* INSTRUCTIONS FOR THE TASK *
Please write back every entry exactly, character for character.

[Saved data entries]
──────

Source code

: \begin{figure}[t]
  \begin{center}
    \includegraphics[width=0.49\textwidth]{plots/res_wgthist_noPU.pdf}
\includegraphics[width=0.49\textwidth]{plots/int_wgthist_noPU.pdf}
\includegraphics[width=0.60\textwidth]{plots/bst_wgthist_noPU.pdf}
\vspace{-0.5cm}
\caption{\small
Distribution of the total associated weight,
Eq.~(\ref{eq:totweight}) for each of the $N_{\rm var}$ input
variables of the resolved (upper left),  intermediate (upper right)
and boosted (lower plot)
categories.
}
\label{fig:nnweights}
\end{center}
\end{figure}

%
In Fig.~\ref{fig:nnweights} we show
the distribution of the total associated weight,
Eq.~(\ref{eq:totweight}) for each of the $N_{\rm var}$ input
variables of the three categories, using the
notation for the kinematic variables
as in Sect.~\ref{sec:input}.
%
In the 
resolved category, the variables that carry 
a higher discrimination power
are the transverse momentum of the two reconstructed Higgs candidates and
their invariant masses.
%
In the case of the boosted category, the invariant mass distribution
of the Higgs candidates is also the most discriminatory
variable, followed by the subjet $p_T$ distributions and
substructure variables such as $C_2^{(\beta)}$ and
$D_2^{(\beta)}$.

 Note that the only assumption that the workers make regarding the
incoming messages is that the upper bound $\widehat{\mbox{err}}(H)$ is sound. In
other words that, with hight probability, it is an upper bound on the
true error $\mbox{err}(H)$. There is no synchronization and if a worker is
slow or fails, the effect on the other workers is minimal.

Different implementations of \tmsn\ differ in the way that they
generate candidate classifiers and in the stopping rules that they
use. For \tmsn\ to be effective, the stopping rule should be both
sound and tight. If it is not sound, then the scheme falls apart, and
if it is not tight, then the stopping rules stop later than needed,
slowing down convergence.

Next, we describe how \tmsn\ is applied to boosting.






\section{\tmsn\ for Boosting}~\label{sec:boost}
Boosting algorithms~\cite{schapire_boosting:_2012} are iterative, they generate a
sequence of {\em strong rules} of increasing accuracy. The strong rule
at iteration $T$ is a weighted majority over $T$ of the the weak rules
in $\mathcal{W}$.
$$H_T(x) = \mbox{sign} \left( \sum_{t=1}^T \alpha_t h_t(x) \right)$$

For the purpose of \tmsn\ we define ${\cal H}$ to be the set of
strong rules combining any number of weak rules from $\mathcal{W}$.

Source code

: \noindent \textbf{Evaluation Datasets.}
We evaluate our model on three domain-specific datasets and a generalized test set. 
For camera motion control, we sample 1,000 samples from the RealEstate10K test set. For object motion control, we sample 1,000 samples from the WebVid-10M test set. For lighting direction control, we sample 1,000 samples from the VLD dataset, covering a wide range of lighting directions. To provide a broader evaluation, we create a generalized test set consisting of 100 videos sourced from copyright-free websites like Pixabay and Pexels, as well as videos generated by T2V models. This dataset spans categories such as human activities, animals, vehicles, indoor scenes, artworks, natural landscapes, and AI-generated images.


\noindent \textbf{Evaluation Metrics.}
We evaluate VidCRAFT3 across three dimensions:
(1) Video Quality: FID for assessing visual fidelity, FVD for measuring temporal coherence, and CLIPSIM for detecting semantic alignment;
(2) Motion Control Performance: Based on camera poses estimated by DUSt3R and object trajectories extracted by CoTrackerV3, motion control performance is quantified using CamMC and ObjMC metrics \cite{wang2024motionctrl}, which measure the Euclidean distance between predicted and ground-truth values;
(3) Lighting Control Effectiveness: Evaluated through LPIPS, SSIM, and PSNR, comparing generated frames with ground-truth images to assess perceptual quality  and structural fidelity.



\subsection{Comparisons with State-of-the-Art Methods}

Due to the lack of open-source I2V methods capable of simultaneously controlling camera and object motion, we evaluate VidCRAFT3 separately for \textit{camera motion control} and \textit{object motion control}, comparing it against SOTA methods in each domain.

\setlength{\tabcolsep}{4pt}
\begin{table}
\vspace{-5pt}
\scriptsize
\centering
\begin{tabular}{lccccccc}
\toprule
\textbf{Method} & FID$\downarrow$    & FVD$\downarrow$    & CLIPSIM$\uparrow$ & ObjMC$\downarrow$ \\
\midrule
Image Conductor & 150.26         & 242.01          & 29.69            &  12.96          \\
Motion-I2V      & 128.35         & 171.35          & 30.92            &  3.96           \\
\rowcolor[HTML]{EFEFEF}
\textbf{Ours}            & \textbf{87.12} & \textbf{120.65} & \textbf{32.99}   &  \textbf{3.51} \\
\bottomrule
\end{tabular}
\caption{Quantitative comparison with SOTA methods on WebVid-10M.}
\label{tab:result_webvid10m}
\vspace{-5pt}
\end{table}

──────

* REPLY TO THE TASK *
Source code

: \begin{figure}[t]
  \begin{center}
    \includegraphics[width=0.49\textwidth]{plots/res_wgthist_noPU.pdf}
\includegraphics[width=0.49\textwidth]{plots/int_wgthist_noPU.pdf}
\includegraphics[width=0.60\textwidth]{plots/bst_wgthist_noPU.pdf}
\vspace{-0.5cm}
\caption{\small
Distribution of the total associated weight,
Eq.~(\ref{eq:totweight}) for each of the $N_{\rm var}$ input
variables of the resolved (upper left),  intermediate (upper right)
and boosted (lower plot)
categories.
}
\label{fig:nnweights}
\end{center}
\end{figure}

%
In Fig.~\ref{fig:nnweights} we show
the distribution of the total associated weight,
Eq.~(\ref{eq:totweight}) for each of the $N_{\rm var}$ input
variables of the three categories, using the
notation for the kinematic variables
as in Sect.~\ref{sec:input}.
%
In the 
resolved category, the variables that carry 
a higher discrimination power
are the transverse momentum of the two reconstructed Higgs candidates and
their invariant masses.
%
In the case of the boosted category, the invariant mass distribution
of the Higgs candidates is also the most discriminatory
variable, followed by the subjet $p_T$ distributions and
substructure variables such as $C_2^{(\beta)}$ and
$D_2^{(\beta)}$.

 Note that the only assumption that the workers make regarding the
incoming messages is that the upper bound $\widehat{\mbox{err}}(H)$ is sound. In
other words that, with hight probability, it is an upper bound on the
true error $\mbox{err}(H)$. There is no synchronization and if a worker is
slow or fails, the effect on the other workers is minimal.

Different implementations of \tmsn\ differ in the way that they
generate candidate classifiers and in the stopping rules that they
use. For \tmsn\ to be effective, the stopping rule should be both
sound and tight. If it is not sound, then the scheme falls apart, and
if it is not tight, then the stopping rules stop later than needed,
slowing down convergence.

Next, we describe how \tmsn\ is applied to boosting.






\section{\tmsn\ for Boosting}~\label{sec:boost}
Boosting algorithms~\cite{schapire_boosting:_2012} are iterative, they generate a
sequence of {\em strong rules} of increasing accuracy. The strong rule
at iteration $T$ is a weighted majority over $T$ of the the weak rules
in $\mathcal{W}$.
$$H_T(x) = \mbox{sign} \left( \sum_{t=1}^T \alpha_t h_t(x) \right)$$

For the purpose of \tmsn\ we define ${\cal H}$ to be the set of
strong rules combining any number of weak rules from $\mathcal{W}$.

Source code

: \noindent \textbf{Evaluation Datasets.}
We evaluate our model on three domain-specific datasets and a generalized test set. 
For camera motion control, we sample 1,000 samples from the RealEstate10K test set. For object motion control, we sample 1,000 samples from the WebVid-10M test set. For lighting direction control, we sample 1,000 samples from the VLD dataset, covering a wide range of lighting directions. To provide a broader evaluation, we create a generalized test set consisting of 100 videos sourced from copyright-free websites like Pixabay and Pexels, as well as videos generated by T2V models. This dataset spans categories such as human activities, animals, vehicles, indoor scenes, artworks, natural landscapes, and AI-generated images.


\noindent \textbf{Evaluation Metrics.}
We evaluate VidCRAFT3 across three dimensions:
(1) Video Quality: FID for assessing visual fidelity, FVD for measuring temporal coherence, and CLIPSIM for detecting semantic alignment;
(2) Motion Control Performance: Based on camera poses estimated by DUSt3R and object trajectories extracted by CoTrackerV3, motion control performance is quantified using CamMC and ObjMC metrics \cite{wang2024motionctrl}, which measure the Euclidean distance between predicted and ground-truth values;
(3) Lighting Control Effectiveness: Evaluated through LPIPS, SSIM, and PSNR, comparing generated frames with ground-truth images to assess perceptual quality  and structural fidelity.



\subsection{Comparisons with State-of-the-Art Methods}

Due to the lack of open-source I2V methods capable of simultaneously controlling camera and object motion, we evaluate VidCRAFT3 separately for \textit{camera motion control} and \textit{object motion control}, comparing it against SOTA methods in each domain.

\setlength{\tabcolsep}{4pt}
\begin{table}
\vspace{-5pt}
\scriptsize
\centering
\begin{tabular}{lccccccc}
\toprule
\textbf{Method} & FID$\downarrow$    & FVD$\downarrow$    & CLIPSIM$\uparrow$ & ObjMC$\downarrow$ \\
\midrule
Image Conductor & 150.26         & 242.01          & 29.69            &  12.96          \\
Motion-I2V      & 128.35         & 171.35          & 30.92            &  3.96           \\
\rowcolor[HTML]{EFEFEF}
\textbf{Ours}            & \textbf{87.12} & \textbf{120.65} & \textbf{32.99}   &  \textbf{3.51} \\
\bottomrule
\end{tabular}
\caption{Quantitative comparison with SOTA methods on WebVid-10M.}
\label{tab:result_webvid10m}
\vspace{-5pt}
\end{table}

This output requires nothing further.